Il caso di specie trae origine dal ricorso presentato da un dipendente il quale, dopo aver rassegnato le dimissioni, aveva richiesto al Tribunale di Monza che venisse accertata e dichiarata la nullità e/o l’inefficacia e/o l’invalidità della clausola relativa al diritto d’opzione apposta al patto di non concorrenza chiedendo, allo stesso tempo, la condanna dell’azienda datrice di lavoro al pagamento del compenso previsto per il patto stesso.

La richiesta del dipendente poggiava sull’assunto per cui il patto, ancorché operante per il periodo successivo alla fine del rapporto di lavoro, si sarebbe perfezionato con la relativa pattuizione, impedendo così allo stesso di progettare il proprio futuro lavorativo e comprimendo di conseguenza la sua libertà.

Il Tribunale, nel rigettare il ricorso proposto dal dipendente, affermava che nella fattispecie in esame era pacifico che la società non avesse esercitato il diritto di opzione e, quindi, che nessun patto di non concorrenza si era concluso tra le parti. Di conseguenza, a parere del Tribunale, nessun diritto al corrispettivo previsto per il patto di non concorrenza poteva essere invocato dal dipendente. Ciò in quanto “tale diritto non è mai sorto (ndr non era mai sorto), non essendosi perfezionato alcun accordo sul punto in ragione del mancato esercizio del diritto di opzione da parte del datore di lavoro”.

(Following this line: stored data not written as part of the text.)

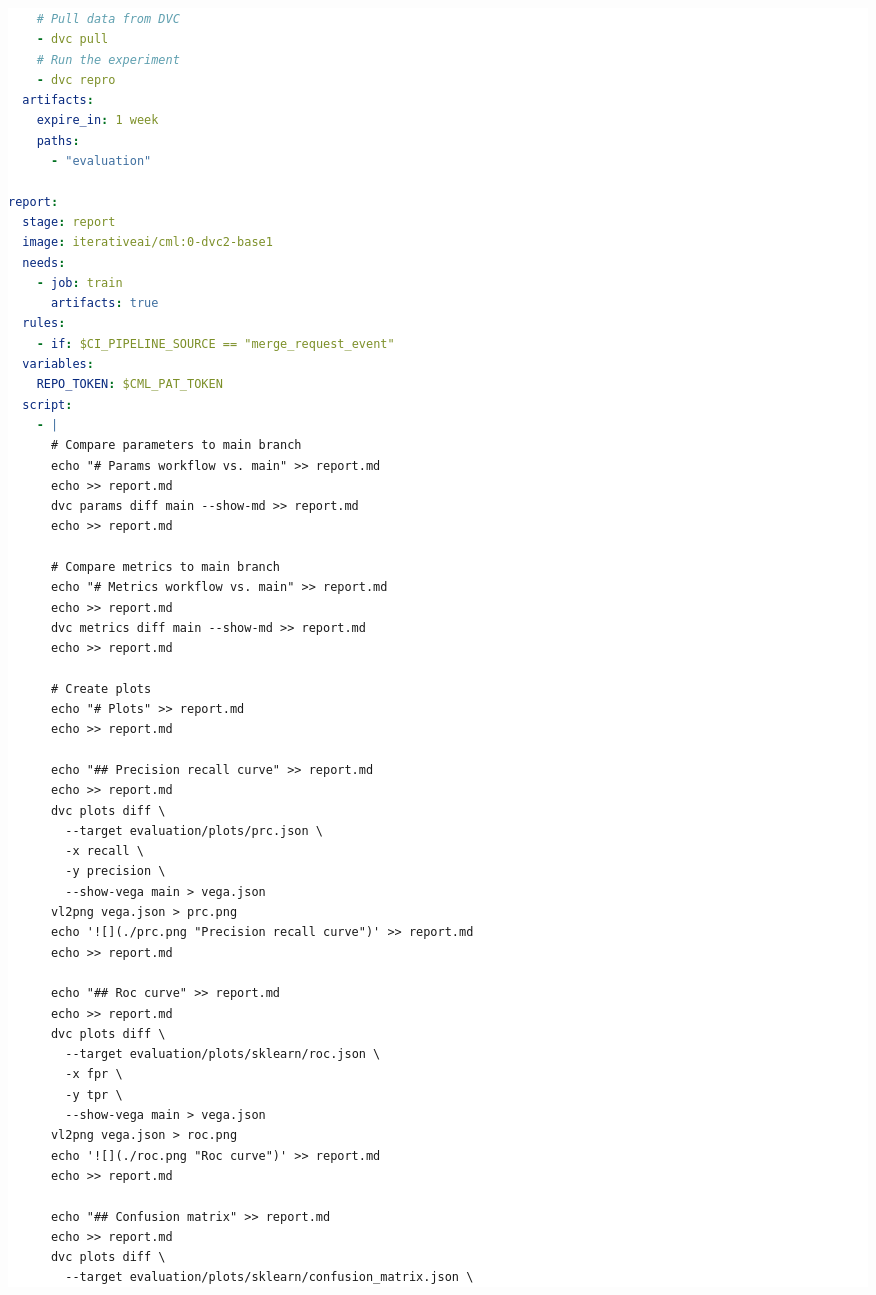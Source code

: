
 ```yaml
    # Pull data from DVC
    - dvc pull
    # Run the experiment
    - dvc repro
  artifacts:
    expire_in: 1 week
    paths:
      - "evaluation"

report:
  stage: report
  image: iterativeai/cml:0-dvc2-base1
  needs:
    - job: train
      artifacts: true
  rules:
    - if: $CI_PIPELINE_SOURCE == "merge_request_event"
  variables:
    REPO_TOKEN: $CML_PAT_TOKEN
  script:
    - |
      # Compare parameters to main branch
      echo "# Params workflow vs. main" >> report.md
      echo >> report.md
      dvc params diff main --show-md >> report.md
      echo >> report.md

      # Compare metrics to main branch
      echo "# Metrics workflow vs. main" >> report.md
      echo >> report.md
      dvc metrics diff main --show-md >> report.md
      echo >> report.md

      # Create plots
      echo "# Plots" >> report.md
      echo >> report.md

      echo "## Precision recall curve" >> report.md
      echo >> report.md
      dvc plots diff \
        --target evaluation/plots/prc.json \
        -x recall \
        -y precision \
        --show-vega main > vega.json
      vl2png vega.json > prc.png
      echo '![](./prc.png "Precision recall curve")' >> report.md
      echo >> report.md

      echo "## Roc curve" >> report.md
      echo >> report.md
      dvc plots diff \
        --target evaluation/plots/sklearn/roc.json \
        -x fpr \
        -y tpr \
        --show-vega main > vega.json
      vl2png vega.json > roc.png
      echo '![](./roc.png "Roc curve")' >> report.md
      echo >> report.md

      echo "## Confusion matrix" >> report.md
      echo >> report.md
      dvc plots diff \
        --target evaluation/plots/sklearn/confusion_matrix.json \
```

Inoltre, il Tribunale – richiamando espressamente un precedente giurisprudenziale (cfr sentenza 13352/2014) – escludeva ogni profilo di nullità della clausola, evidenziando, peraltro, che erano state le parti stesse, nella loro piena autonomia negoziale, “a regolamentare il proprio assetto di interessi”.

Il lavoratore ricorreva così in appello avverso la decisione del Tribunale.

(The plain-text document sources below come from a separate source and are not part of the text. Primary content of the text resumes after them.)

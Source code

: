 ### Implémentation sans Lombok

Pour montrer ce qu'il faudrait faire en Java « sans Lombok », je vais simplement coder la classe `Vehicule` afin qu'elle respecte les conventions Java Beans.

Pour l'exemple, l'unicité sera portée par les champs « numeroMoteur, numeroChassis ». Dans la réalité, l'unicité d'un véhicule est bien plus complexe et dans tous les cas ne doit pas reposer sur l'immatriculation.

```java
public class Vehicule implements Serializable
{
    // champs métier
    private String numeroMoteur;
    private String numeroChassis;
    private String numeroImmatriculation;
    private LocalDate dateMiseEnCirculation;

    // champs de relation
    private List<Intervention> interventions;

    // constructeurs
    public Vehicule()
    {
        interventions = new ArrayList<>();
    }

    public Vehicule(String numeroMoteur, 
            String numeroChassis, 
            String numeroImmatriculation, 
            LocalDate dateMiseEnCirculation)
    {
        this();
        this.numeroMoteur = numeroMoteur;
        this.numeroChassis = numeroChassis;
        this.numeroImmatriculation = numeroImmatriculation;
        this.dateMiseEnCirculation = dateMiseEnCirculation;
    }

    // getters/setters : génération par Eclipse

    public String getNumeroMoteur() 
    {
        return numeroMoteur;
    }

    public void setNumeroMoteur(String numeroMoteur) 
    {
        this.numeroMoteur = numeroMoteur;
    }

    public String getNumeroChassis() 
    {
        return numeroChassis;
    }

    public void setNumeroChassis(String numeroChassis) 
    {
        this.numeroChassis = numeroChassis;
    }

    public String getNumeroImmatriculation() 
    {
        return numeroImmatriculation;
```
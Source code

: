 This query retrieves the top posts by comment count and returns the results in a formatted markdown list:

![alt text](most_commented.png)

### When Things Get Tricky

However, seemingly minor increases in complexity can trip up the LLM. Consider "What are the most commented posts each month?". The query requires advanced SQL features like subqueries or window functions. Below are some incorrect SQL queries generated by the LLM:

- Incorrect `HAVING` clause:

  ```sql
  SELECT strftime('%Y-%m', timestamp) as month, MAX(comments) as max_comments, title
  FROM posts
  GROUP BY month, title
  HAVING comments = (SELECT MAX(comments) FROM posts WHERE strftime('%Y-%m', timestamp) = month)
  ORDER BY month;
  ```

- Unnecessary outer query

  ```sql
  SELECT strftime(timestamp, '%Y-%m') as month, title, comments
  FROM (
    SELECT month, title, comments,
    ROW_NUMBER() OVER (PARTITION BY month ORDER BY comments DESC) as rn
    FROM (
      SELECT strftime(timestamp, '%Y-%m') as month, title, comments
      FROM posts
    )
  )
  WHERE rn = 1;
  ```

La decisione della Corte d’Appello di Milano

A parere della Corte d’Appello di Milano il mancato esercizio del diritto di opzione da parte della società datrice di lavoro permette di affermare che tra le parti non si era perfezionato alcun accordo e che, di conseguenza, nessun diritto al compenso era sorto in capo al dipendente. Occorre, infatti, considerare che nella struttura tipica prevista dall’ordinamento, “la parte vincolata all’opzione, ossia alla propria dichiarazione, non è tenuta alla prestazione contrattuale finale finché la controparte non accetta costituendo, quindi, il rapporto contrattuale finale”.

La Corte distrettuale ha rimarcato poi che l’istituto dell’opzione di cui all’art. 1331 cod. civ. si colloca nell’ambito di una più complessa fattispecie contrattuale a formazione progressiva, costituita inizialmente da un accordo avente ad oggetto la irrevocabilità della proposta del promittente, e, successivamente, dalla (eventuale) accettazione del promissario che, saldandosi con la precedente proposta, perfeziona il nuovo negozio giuridico.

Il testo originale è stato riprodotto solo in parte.